Aaron Hill <address@hidden> writes:

> On 2019-03-06 4:15 am, N. Andrew Walsh wrote:
>> Hi Aaron,
>>
>> here's another example that causes the error:
>>
>> \version "2.19.82"
>>
>> \relative c'' {
>>   \time 4/16
>>   gis'32[ e c a \repeat tremolo 8 { fis64] }
>> }
>>
>> Again, it seems related to collisions between beams and tremolo
>> glyphs.

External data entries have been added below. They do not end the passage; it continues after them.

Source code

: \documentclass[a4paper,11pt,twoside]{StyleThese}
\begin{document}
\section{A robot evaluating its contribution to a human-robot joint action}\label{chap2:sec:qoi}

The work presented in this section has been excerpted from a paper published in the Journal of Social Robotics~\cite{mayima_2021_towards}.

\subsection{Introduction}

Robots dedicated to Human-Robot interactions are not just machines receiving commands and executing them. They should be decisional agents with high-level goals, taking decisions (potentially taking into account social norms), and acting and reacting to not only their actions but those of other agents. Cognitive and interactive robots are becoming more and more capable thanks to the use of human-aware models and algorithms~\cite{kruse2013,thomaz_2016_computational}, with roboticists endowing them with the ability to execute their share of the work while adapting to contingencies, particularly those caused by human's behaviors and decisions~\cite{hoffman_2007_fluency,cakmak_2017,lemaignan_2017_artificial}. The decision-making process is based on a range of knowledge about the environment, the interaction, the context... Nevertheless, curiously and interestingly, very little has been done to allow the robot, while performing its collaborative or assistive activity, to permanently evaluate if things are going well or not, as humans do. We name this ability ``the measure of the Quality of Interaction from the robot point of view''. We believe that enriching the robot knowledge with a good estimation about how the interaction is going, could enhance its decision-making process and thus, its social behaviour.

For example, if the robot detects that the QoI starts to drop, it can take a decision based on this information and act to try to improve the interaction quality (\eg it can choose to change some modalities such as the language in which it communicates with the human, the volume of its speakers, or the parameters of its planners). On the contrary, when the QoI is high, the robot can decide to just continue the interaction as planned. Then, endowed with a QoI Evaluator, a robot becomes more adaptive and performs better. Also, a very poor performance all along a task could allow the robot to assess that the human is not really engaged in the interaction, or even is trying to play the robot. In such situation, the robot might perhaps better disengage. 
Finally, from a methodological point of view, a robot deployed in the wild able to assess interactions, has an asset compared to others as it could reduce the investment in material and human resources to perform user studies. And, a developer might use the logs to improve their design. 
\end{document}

But
>> here, the 32nd-notes should force the bottom beam low enough that
>> there's
>> room for them, yet for whatever reason it fails anyway.
>
> It doesn't force the beam low enough.  That is because your sequence
> of notes prefers a stem-down beaming which means that the final note
> will have the shortest stem length.  If you manually switch to stem-up
> (i.e. use "^[") then it works fine because there is enough length.
>
> Sticking with stem-down behavior, you would have to raise the F# up
> minimally to the high D:
>
> %%%%
> \version "2.19.82"
> \relative c'' { gis'32_[ e c a d8:64] }
> %%%%
>
> This will fail on any note in between.

Well, we have a failed assertion error.  Failed assertions mean that
there is a condition that the programmer does not expect possible to
occur in a score and that makes it likely internal data is corrupted to
a degree where continuing would be unsafe.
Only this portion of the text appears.